En un mensaje posterior, declaró sentirse “orgulloso de liderar toda la delegación del Congreso de Florida al pedirle a Trump que continúe con su compromiso de mantener las costas de Florida fuera de la mesa para la perforación petrolera”.

Incluso el portavoz del gobernador republicano, Ron DeSantis, se sumó al reclamo, solicitando que la administración reconsidere el plan.

La presión ha sido tal que incluso la portavoz del Departamento del Interior se vio obligada a responder.

“El Departamento del Interior toma en serio toda la correspondencia del Congreso y revisa cuidadosamente cada asunto”, señaló en un comunicado enviado por correo electrónico.
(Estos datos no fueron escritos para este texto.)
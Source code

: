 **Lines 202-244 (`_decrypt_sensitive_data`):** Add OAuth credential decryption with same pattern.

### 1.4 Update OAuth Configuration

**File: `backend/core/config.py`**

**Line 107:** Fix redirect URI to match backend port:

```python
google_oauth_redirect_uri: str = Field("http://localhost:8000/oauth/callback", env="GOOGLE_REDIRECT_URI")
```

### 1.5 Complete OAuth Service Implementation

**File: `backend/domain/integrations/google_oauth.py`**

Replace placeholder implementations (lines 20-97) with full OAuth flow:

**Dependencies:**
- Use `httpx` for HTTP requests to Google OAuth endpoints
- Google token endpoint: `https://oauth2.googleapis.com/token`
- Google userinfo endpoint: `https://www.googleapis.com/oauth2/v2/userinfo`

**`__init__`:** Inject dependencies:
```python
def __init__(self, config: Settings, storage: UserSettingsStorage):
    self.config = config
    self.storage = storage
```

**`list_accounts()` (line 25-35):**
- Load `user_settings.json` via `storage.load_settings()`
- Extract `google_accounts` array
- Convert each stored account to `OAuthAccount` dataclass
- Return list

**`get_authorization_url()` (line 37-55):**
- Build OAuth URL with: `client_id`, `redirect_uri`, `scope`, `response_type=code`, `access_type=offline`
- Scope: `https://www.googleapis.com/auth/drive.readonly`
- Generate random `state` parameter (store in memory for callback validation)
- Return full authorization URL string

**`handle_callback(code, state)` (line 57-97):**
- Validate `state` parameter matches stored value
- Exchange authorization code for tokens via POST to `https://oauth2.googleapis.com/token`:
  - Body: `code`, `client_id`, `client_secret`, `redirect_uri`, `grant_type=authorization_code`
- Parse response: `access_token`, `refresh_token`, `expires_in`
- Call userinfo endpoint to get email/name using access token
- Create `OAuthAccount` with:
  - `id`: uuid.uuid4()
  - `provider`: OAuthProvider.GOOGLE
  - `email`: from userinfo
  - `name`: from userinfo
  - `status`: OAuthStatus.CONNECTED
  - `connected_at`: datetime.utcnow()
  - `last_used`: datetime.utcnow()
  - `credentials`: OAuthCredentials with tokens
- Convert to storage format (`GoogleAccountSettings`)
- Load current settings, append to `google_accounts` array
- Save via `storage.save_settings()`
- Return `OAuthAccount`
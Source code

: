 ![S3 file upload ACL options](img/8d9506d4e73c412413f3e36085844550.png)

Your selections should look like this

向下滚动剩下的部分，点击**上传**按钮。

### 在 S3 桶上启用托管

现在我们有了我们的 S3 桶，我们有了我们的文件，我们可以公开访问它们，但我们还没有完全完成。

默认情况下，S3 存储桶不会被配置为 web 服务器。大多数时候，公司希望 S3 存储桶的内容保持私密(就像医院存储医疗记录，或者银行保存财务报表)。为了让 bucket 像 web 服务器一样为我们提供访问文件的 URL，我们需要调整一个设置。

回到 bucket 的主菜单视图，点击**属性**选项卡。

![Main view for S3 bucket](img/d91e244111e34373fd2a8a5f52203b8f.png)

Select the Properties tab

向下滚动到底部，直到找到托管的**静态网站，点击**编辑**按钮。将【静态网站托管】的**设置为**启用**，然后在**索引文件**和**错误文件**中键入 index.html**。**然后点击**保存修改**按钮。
La nueva amenaza: Perforaciones a más de 100 millas de la costa

El plan anunciado recientemente por el secretario del Interior, Doug Burgum, contempla 34 posibles ventas de arrendamientos petroleros offshore entre 2027 y 2031, incluyendo dos ventas cercanas a Florida en 2029 y 2030.

Sería la primera vez desde 1995 que se permite este tipo de actividad en aguas federales frente al estado.

Las perforaciones se llevarían a cabo en una zona recientemente designada del Golfo Centro-Sur, a más de 100 millas de la costa, en aguas adyacentes a miles de pozos ya activos en el Golfo de México.

La administración Trump justifica la medida como parte de su estrategia de “dominancia energética”, un plan que busca ampliar la producción nacional de combustibles fósiles para reducir la dependencia de actores internacionales y enfrentar la volatilidad del mercado global.

Trump defendió el plan como una promesa cumplida: “Nuestra nación volverá a ser líder mundial en energía. Nadie lo hará mejor que Estados Unidos”, aseguró.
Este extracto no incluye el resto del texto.